#### Task instructions:
Select the lines below containing the word "corrections".

- - - -

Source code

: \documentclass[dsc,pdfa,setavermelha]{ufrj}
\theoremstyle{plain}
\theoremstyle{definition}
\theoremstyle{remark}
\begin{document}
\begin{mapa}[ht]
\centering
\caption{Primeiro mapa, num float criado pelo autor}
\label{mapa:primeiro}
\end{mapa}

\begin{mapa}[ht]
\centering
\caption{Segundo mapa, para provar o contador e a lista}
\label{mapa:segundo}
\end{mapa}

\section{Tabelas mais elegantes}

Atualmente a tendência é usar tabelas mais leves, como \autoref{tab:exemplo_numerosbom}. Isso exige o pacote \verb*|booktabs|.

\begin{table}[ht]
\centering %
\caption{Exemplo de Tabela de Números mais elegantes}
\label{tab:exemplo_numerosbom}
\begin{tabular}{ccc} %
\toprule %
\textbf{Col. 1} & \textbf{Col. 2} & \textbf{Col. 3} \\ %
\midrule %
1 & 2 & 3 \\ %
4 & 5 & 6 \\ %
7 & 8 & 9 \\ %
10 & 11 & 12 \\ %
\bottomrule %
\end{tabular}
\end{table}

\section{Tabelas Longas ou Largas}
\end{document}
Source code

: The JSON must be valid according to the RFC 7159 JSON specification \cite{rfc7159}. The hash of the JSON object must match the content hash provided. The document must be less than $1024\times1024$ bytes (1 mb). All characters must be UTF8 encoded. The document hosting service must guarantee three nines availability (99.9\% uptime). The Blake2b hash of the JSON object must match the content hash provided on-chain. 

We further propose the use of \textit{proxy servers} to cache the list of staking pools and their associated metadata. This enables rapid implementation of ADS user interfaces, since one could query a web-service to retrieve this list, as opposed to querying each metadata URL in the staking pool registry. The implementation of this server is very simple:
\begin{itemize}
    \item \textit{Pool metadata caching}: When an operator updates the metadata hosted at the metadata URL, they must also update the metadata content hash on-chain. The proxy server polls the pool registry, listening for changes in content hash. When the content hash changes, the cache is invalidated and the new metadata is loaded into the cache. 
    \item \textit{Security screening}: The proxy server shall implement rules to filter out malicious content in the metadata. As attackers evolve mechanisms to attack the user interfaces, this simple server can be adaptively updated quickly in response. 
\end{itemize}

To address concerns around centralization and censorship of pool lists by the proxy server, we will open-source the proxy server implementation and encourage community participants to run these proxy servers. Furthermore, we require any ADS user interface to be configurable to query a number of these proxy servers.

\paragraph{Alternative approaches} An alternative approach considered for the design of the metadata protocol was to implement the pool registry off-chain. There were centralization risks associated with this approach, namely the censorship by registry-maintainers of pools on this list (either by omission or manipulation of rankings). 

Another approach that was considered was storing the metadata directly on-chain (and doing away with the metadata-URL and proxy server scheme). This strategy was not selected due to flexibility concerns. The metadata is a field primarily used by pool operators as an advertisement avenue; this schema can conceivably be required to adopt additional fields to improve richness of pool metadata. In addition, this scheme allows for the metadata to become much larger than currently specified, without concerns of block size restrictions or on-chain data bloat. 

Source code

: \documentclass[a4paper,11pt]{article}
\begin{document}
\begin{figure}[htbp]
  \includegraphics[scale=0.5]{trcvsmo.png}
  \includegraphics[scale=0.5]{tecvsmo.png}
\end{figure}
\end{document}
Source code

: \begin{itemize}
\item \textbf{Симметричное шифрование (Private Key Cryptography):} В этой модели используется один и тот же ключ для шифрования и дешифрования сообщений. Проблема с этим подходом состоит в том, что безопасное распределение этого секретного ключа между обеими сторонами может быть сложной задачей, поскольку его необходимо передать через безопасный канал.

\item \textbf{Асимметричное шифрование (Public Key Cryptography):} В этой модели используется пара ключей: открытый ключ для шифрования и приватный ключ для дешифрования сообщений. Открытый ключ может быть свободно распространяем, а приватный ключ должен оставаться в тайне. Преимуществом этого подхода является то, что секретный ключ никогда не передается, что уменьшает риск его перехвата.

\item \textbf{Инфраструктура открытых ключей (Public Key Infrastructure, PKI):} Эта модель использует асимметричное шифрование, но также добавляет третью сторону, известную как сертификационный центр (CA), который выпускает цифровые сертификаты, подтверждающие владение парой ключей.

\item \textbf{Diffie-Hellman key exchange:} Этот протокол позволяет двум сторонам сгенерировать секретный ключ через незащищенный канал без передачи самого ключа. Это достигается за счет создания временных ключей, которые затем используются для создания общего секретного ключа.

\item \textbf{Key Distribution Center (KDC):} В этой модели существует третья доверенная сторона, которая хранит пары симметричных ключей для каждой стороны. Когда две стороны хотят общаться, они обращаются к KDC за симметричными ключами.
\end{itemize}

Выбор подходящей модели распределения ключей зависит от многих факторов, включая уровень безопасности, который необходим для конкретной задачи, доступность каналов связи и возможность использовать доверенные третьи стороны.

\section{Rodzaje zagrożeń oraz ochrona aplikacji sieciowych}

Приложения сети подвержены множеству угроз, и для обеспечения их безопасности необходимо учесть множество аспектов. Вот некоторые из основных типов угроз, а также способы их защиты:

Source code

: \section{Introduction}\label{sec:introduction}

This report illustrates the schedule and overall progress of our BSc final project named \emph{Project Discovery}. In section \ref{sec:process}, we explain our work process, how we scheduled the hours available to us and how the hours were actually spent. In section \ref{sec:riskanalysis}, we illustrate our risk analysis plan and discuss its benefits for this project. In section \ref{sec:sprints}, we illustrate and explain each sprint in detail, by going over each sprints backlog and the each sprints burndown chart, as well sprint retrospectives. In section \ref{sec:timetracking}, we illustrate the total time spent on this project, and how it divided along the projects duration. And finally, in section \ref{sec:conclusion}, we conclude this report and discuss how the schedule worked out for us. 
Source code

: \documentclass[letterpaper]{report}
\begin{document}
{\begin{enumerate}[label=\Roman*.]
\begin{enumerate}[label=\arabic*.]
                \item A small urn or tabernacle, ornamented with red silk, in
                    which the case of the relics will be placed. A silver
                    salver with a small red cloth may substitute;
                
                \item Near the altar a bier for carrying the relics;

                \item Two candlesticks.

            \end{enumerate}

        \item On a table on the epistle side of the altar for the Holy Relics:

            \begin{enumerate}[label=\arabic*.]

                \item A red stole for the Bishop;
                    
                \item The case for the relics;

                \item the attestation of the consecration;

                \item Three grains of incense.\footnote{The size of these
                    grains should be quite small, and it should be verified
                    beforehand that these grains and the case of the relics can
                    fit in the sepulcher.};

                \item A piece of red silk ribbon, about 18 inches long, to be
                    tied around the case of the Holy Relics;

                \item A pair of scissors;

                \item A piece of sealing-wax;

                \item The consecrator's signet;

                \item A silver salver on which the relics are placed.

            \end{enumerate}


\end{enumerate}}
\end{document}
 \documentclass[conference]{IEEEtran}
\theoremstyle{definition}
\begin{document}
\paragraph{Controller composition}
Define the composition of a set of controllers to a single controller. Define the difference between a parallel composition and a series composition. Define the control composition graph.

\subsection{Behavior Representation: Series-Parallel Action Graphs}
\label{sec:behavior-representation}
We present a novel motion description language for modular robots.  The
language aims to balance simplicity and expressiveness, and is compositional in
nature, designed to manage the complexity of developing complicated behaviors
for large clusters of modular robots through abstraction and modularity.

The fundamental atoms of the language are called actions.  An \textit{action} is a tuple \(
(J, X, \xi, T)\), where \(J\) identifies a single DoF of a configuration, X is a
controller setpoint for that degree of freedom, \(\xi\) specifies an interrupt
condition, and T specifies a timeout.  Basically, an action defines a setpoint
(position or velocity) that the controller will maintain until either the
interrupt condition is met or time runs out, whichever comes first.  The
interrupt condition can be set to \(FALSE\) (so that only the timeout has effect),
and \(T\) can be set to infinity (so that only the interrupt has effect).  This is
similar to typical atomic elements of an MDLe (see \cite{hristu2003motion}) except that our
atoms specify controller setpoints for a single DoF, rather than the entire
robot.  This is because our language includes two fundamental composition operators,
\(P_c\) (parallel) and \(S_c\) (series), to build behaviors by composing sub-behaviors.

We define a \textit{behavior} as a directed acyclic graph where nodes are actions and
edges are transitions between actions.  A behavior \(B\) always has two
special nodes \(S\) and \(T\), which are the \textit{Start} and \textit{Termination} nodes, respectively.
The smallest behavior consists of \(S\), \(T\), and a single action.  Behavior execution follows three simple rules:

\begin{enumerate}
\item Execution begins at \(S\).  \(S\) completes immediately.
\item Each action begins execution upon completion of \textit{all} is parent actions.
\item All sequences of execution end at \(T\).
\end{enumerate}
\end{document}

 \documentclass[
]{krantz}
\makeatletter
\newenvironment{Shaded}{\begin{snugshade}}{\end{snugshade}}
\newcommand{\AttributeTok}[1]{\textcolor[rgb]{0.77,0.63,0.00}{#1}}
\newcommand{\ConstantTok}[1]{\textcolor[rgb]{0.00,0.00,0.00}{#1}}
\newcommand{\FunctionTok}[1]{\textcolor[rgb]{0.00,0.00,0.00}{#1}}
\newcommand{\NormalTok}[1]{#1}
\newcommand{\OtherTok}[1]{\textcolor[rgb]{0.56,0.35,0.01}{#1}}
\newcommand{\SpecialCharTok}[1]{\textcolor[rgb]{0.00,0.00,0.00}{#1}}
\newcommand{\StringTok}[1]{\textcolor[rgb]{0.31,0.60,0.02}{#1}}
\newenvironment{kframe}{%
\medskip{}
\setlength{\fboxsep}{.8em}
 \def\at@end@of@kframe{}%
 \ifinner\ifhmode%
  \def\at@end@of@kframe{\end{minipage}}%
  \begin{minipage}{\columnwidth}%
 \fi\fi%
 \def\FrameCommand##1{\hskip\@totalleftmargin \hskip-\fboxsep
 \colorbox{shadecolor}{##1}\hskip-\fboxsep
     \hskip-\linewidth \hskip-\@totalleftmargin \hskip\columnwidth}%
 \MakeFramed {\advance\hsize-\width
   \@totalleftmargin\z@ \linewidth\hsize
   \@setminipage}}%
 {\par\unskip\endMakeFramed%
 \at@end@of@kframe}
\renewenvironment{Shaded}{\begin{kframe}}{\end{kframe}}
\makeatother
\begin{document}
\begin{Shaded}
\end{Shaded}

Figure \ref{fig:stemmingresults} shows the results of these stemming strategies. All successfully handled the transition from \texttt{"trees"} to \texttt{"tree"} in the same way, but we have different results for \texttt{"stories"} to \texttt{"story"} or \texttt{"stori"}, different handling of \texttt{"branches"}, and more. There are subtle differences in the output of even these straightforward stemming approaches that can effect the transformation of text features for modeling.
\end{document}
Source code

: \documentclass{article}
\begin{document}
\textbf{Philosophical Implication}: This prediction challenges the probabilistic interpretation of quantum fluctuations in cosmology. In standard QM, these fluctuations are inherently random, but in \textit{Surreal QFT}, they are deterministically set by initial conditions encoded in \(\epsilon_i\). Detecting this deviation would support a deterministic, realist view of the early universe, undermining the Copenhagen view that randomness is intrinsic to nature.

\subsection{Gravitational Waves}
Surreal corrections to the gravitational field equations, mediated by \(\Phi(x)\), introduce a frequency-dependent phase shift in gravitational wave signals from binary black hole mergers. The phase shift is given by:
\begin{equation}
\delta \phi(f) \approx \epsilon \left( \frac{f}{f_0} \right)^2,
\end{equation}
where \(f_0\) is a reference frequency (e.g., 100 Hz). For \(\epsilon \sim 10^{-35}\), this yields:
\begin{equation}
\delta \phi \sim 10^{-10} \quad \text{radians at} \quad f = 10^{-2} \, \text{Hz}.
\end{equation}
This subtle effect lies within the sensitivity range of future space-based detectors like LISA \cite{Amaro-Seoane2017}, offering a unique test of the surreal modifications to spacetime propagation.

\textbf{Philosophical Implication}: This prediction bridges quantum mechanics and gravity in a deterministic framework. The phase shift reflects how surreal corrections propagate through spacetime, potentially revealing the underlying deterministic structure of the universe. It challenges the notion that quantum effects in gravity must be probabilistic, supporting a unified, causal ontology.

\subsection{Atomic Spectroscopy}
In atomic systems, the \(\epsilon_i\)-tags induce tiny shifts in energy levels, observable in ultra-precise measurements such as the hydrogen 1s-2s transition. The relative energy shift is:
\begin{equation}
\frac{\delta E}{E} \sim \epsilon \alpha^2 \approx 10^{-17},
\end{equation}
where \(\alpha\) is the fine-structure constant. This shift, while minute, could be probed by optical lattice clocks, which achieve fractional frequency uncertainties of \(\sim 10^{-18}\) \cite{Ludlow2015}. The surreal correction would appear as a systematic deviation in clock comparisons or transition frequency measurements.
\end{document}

- - - -

#### Reply to the task:
Surreal corrections to the gravitational field equations, mediated by \(\Phi(x)\), introduce a frequency-dependent phase shift in gravitational wave signals from binary black hole mergers. The phase shift is given by:
\textbf{Philosophical Implication}: This prediction bridges quantum mechanics and gravity in a deterministic framework. The phase shift reflects how surreal corrections propagate through spacetime, potentially revealing the underlying deterministic structure of the universe. It challenges the notion that quantum effects in gravity must be probabilistic, supporting a unified, causal ontology.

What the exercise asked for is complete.